Czytelniczka dojeżdżająca codziennie do pracy właśnie Polbusem nie potrafi zrozumieć tego, jak działa przewoźnik. - Idę rano na przystanek i czekam, czy dzisiaj kierowca się nade mną zlituje, czy przyjedzie - mówi. - Raz, drugi, trzeci w pracy mogłam się usprawiedliwić, wyjaśnić, ale codziennie tego robić nie mogę.

- Generalnie ostatnimi czasy to już śmiech przez łzy. Profilaktycznie wychodzi się na autobus wcześniej, a tu niespodzianka! Nie przyjeżdżają dwa i tak czy inaczej człowiek jest spóźniony. Można dzwonić, można pisać - żadnego odzewu - to wpis na stronie przewoźnika. Jeden z wielu.

Takich głosów dociera do nas co najmniej kilka w miesiącu. Oleśniczanie są rozczarowani postawą przewoźnika. To duże utrudnienie dla tych, którzy na co dzień podróżują Polbusem. Zwłaszcza, że nie chodzi o pojedyncze przypadki a o kilka lub nawet kilkanaście kursów dziennie.

Przewoźnik tłumaczył swoje kłopoty dużą absencją chorobową w grupie kierowców w Oleśnicy.
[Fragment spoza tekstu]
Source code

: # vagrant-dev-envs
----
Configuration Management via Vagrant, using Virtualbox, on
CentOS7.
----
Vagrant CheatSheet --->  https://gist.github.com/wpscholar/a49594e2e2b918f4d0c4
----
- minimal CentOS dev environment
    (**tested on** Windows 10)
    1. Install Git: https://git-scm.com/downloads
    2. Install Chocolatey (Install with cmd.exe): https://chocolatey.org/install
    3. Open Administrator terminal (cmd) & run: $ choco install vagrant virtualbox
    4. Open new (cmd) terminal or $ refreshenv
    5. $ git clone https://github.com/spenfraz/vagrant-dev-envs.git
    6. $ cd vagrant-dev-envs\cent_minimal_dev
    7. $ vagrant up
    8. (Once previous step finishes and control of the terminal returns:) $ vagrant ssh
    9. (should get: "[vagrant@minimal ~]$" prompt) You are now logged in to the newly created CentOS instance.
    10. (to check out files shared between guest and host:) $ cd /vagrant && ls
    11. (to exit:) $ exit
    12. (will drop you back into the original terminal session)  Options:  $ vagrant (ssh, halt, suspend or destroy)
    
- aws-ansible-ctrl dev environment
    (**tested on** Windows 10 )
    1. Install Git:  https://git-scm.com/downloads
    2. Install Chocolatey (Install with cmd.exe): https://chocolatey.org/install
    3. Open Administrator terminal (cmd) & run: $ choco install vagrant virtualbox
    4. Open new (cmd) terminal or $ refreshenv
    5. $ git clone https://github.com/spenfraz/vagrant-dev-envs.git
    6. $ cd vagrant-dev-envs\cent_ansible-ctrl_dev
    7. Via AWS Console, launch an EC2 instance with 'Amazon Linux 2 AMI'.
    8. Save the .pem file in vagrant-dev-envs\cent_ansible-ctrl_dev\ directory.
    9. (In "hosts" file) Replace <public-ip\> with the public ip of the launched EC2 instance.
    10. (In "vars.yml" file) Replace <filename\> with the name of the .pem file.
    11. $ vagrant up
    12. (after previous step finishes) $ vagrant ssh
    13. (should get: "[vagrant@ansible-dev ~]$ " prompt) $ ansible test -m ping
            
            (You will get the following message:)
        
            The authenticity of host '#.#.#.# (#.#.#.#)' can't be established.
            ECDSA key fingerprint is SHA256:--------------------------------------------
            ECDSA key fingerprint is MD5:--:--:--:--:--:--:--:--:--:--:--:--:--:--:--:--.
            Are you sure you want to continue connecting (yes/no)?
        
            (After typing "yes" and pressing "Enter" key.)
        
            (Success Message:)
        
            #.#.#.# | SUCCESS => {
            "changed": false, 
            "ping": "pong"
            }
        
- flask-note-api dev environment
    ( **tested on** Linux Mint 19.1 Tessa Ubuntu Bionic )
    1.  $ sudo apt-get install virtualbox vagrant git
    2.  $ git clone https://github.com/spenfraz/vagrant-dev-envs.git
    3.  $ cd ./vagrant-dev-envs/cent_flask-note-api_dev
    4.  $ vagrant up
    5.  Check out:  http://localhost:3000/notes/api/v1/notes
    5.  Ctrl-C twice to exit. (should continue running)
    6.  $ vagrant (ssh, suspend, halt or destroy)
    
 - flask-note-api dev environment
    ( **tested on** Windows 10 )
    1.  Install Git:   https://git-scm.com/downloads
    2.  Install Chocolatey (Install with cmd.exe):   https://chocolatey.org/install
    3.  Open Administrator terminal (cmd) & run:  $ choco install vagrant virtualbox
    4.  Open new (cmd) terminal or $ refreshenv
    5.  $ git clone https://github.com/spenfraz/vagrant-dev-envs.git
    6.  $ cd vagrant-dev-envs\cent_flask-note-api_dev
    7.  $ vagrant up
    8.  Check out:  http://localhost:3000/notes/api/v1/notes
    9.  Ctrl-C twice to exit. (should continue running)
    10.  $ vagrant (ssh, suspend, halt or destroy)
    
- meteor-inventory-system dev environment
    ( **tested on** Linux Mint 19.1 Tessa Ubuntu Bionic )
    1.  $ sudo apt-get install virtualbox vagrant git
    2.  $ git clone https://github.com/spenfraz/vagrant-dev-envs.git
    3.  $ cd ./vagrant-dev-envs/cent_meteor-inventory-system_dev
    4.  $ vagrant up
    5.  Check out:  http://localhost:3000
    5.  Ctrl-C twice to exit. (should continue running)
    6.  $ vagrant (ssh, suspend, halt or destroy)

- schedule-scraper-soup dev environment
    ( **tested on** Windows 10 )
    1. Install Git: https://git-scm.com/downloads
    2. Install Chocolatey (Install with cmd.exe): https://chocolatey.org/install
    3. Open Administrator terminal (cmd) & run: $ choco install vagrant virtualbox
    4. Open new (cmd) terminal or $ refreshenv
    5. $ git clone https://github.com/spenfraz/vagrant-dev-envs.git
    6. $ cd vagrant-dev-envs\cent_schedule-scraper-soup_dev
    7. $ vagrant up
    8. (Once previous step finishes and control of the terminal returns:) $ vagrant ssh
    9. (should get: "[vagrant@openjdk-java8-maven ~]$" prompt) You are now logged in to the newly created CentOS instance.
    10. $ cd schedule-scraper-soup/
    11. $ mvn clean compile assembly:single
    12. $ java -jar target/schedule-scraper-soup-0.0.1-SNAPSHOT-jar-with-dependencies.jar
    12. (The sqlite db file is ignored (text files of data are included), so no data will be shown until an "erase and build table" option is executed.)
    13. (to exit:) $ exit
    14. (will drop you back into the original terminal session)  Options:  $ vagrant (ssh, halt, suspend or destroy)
Dwadzieścia procent z nich miało przebywać na zwolnieniach lekarskich i to deorganizuje pracę firmy.

Prezes wrocławskiej spółki mówił na ten temat ostatnio w Polskim Radiu Wrocław. - Wszystkim naszym pasażerom należą się przeprosiny. Nie mam co do tego żadnych wątpliwości - mówił Krzysztof Balawajder i zapewniał, iż Polbus robi wszystko, aby sytuację jak najprędzej przywrócić do normalności. - Żebyśmy mieli wreszcie taki dzień, kiedy wszystkie autobusy przewidziane w rozkładzie wyjadą na trasy - mówił i zapewniał także, że kłopoty z problemami kadrowymi zostaną rozwiązane.

Czas pokazał, że to się nie udało. A nawet jeśli kierowców przybyło, nie ma to przełożenia na systematyczność kursów. Skargi na Polbus były kierowane m.in.do urzędu marszałkowskiego. Były upomnienia z instytucji nadzorującej, ale lepiej nie było.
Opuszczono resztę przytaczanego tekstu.